Work instruction
A line belongs in the answer if it contains "distance에"; copy every such line from the entries below.

Records to process

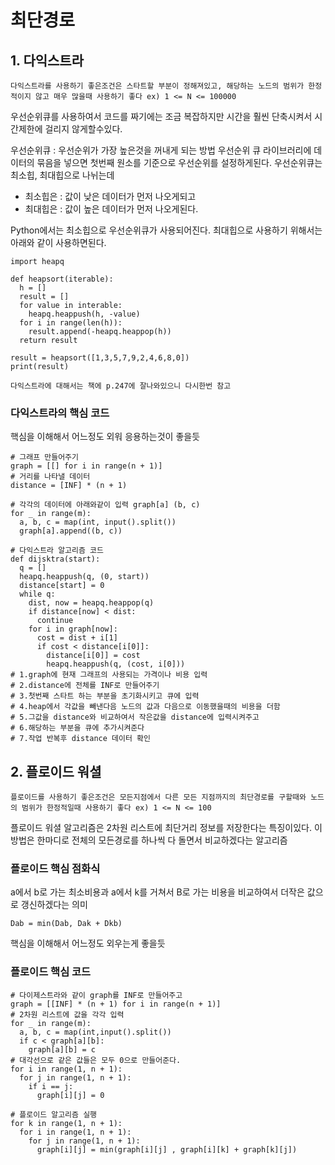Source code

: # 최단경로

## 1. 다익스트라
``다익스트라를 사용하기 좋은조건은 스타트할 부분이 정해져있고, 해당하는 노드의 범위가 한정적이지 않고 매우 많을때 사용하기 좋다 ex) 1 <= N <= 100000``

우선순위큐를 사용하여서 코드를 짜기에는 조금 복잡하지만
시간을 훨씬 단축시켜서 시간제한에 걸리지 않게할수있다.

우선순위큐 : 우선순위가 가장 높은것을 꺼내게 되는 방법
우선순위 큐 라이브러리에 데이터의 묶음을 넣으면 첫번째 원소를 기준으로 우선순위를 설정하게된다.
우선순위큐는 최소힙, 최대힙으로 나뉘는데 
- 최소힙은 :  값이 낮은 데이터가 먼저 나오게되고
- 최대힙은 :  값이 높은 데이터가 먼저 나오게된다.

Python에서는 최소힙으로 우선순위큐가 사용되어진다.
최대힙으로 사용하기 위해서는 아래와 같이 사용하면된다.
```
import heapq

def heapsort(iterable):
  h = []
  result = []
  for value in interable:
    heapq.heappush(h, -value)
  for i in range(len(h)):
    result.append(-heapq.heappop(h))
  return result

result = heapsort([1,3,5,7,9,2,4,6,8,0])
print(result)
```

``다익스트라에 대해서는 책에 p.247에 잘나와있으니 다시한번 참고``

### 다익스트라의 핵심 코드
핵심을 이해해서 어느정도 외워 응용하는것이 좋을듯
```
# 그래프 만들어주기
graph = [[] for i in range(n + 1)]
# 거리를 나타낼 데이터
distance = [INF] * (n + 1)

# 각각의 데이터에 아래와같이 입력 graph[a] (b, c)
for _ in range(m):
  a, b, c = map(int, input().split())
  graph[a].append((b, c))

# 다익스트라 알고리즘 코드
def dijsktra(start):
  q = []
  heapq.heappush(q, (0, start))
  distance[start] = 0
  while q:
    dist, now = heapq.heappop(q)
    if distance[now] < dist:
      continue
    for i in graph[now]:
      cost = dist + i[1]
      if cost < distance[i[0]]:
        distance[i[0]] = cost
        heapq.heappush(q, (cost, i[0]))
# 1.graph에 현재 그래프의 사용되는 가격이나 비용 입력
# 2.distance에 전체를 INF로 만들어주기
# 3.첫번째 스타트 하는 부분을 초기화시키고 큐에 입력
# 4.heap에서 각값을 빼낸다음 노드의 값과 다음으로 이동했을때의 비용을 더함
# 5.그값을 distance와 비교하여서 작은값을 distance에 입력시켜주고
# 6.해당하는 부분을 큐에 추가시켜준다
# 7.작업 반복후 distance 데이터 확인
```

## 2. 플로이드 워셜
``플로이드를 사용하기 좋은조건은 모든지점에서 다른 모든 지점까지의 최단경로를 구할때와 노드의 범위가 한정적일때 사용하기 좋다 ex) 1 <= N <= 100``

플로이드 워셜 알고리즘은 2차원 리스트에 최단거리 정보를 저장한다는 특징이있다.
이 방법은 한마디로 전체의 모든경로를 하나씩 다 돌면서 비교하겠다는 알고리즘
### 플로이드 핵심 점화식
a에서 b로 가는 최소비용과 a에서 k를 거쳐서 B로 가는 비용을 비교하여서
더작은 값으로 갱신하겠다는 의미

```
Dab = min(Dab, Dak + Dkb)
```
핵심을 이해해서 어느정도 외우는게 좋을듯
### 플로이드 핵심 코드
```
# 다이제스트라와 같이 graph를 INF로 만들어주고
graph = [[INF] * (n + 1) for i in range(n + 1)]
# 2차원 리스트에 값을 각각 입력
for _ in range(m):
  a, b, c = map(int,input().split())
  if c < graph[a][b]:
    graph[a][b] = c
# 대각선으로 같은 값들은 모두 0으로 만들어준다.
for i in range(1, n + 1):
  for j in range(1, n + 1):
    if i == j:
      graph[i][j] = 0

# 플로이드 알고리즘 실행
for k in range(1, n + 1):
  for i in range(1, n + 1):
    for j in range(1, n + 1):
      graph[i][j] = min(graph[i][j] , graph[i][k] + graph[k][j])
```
==
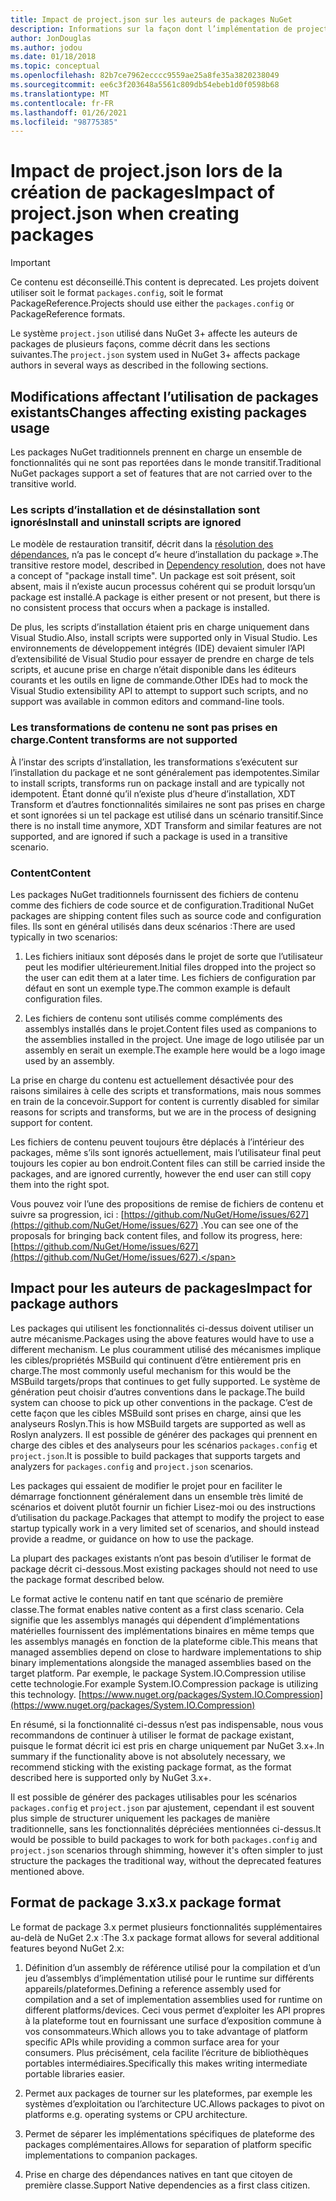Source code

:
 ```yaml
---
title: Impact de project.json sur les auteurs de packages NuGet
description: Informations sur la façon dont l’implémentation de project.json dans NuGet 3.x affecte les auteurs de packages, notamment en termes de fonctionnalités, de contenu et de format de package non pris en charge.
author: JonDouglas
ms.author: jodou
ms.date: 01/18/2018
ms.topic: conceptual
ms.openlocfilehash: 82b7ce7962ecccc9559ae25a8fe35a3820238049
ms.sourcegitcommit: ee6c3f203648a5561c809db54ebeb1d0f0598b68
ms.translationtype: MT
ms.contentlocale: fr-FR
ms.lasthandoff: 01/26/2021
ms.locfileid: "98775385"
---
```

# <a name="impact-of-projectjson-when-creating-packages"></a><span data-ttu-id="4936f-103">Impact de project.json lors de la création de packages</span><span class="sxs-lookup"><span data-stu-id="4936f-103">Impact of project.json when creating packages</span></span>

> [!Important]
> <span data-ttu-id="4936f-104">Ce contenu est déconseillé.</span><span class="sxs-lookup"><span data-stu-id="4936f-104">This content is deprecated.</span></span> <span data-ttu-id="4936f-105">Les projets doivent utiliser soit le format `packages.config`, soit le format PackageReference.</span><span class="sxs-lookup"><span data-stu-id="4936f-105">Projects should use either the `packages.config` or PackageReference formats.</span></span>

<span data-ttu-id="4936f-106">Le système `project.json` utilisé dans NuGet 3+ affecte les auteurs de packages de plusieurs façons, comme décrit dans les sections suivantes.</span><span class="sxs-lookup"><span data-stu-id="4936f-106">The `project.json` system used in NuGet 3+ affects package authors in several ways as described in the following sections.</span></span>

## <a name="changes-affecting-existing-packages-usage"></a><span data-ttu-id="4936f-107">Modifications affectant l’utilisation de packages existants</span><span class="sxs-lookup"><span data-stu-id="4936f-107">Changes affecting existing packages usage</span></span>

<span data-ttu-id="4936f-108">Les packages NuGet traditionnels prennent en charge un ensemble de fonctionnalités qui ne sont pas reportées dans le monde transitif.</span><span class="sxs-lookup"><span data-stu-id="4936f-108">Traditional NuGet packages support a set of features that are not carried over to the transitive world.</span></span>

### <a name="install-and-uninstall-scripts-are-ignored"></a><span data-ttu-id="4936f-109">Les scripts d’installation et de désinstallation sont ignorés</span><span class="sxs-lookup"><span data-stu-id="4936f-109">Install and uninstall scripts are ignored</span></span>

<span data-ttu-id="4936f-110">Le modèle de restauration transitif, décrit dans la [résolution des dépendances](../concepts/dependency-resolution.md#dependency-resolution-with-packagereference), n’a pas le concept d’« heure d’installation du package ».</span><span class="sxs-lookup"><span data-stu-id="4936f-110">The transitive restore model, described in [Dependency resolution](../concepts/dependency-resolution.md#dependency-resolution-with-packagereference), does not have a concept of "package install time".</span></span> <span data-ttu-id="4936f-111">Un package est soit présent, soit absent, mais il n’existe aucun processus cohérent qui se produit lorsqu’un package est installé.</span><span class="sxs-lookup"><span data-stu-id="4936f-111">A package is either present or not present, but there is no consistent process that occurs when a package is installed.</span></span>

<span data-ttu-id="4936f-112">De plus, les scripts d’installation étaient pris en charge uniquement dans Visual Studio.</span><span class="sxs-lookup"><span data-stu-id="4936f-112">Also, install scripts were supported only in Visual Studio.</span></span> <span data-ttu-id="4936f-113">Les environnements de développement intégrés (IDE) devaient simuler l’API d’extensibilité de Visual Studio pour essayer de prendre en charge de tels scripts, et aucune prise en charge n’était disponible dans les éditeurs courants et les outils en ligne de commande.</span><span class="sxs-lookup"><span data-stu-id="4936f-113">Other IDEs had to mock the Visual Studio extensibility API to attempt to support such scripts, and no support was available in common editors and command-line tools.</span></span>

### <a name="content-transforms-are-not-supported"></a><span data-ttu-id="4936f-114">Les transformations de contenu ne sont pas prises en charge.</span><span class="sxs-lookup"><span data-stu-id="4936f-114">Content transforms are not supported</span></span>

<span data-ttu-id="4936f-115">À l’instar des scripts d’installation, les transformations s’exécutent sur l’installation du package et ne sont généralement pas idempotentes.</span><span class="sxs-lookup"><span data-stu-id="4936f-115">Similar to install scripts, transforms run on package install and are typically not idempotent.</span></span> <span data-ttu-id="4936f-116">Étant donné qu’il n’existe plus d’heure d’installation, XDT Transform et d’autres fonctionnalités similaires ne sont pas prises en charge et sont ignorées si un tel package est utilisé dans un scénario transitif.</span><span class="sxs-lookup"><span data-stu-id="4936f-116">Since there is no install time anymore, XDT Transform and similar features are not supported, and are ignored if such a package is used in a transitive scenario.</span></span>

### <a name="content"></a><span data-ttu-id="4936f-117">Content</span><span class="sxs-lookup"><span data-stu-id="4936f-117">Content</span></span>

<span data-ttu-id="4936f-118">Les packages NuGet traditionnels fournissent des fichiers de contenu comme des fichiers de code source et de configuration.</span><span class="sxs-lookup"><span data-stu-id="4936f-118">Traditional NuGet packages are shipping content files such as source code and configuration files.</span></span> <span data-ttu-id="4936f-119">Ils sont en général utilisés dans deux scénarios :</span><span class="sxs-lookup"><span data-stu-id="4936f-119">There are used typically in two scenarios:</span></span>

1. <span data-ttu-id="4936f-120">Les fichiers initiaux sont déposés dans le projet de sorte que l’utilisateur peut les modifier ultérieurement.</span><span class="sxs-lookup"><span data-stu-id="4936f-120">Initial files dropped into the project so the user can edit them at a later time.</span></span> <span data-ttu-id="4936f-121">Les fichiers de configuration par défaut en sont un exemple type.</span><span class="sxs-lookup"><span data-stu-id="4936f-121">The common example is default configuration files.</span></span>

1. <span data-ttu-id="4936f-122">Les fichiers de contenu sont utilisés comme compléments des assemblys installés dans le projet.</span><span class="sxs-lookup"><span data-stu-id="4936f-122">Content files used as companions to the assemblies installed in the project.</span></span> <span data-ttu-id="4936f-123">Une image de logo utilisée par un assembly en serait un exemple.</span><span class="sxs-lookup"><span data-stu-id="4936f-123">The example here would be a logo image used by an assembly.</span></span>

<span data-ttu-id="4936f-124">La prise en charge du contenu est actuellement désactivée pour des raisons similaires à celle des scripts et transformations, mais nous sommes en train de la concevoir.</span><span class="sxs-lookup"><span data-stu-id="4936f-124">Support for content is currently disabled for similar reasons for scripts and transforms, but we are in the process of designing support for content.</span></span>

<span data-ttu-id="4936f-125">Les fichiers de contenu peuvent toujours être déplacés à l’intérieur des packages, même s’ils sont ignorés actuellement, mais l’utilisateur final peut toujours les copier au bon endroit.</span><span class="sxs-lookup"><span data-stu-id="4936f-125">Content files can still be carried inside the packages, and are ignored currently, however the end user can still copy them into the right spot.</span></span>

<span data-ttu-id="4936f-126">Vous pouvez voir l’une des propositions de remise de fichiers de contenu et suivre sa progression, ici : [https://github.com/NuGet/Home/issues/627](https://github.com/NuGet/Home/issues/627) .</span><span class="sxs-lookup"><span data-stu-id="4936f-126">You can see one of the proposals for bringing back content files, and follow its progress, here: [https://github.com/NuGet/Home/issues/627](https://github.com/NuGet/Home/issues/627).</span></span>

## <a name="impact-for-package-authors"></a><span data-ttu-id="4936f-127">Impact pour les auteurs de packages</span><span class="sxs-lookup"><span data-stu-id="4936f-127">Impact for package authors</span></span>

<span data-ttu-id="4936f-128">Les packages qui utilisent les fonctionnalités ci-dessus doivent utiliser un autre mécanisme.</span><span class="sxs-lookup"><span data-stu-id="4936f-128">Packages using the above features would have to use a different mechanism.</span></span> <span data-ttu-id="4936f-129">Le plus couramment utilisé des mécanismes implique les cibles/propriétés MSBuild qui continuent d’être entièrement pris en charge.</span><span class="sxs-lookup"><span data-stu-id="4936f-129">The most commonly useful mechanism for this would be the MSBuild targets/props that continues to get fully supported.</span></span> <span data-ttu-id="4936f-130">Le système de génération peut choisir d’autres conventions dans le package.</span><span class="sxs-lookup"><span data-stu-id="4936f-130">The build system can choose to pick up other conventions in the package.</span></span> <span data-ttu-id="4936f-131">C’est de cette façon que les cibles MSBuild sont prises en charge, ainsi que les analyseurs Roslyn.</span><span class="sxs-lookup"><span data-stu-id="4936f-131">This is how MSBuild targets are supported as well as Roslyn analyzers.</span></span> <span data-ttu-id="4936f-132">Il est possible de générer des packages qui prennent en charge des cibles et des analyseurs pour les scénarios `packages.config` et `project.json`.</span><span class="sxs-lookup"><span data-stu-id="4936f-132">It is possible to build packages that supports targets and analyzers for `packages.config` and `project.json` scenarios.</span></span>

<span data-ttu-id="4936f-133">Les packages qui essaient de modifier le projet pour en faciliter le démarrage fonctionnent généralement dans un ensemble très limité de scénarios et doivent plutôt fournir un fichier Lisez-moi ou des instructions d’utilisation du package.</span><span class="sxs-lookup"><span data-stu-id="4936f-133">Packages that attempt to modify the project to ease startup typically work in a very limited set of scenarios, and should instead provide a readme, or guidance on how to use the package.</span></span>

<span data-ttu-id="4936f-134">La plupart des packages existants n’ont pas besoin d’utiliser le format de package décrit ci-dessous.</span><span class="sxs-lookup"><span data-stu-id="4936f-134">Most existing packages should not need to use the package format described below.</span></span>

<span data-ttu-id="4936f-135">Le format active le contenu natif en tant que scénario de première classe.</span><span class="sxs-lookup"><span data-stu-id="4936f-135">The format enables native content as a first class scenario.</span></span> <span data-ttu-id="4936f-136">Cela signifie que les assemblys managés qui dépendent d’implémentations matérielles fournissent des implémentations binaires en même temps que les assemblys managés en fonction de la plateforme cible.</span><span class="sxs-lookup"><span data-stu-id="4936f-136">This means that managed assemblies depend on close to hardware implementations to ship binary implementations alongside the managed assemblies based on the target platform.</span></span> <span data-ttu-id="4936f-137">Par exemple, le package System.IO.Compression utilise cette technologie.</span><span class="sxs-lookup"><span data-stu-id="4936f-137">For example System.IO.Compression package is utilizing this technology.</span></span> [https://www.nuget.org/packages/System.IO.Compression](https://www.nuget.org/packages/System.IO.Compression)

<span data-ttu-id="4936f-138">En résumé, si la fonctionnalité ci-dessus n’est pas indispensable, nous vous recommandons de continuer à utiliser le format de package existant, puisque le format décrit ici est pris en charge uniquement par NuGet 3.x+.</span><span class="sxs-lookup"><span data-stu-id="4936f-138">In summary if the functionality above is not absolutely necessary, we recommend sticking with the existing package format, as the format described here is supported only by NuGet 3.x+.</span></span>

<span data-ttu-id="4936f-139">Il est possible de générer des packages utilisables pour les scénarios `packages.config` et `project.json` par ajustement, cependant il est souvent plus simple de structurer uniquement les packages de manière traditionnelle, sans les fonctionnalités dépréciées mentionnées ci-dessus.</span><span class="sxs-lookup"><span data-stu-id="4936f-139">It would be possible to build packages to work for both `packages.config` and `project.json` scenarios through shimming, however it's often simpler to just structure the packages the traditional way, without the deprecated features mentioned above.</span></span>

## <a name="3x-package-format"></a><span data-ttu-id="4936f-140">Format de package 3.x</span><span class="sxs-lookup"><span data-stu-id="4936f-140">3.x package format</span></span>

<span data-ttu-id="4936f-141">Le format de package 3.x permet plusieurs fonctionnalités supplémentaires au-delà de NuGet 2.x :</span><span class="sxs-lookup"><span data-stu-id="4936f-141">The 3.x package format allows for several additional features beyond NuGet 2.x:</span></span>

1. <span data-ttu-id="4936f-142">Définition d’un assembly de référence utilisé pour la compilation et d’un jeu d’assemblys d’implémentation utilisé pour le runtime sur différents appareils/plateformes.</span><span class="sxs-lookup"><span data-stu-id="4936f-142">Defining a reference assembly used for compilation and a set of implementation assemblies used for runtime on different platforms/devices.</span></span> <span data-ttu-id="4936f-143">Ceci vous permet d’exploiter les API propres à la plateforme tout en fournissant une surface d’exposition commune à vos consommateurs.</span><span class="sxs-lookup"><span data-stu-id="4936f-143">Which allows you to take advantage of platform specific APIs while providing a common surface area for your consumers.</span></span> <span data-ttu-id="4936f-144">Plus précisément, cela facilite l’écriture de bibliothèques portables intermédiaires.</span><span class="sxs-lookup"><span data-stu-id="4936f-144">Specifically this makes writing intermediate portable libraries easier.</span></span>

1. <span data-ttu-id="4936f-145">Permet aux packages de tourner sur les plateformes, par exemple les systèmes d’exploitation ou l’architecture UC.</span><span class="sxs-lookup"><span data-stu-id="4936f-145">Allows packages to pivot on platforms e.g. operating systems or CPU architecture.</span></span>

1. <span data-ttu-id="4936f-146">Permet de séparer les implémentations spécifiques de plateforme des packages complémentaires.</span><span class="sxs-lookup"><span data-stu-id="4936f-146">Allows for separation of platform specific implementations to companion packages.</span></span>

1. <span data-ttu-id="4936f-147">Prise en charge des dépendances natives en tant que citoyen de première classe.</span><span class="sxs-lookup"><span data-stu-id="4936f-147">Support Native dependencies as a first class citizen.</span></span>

Answer to the problem
# 2.distance에 전체를 INF로 만들어주기
# 5.그값을 distance와 비교하여서 작은값을 distance에 입력시켜주고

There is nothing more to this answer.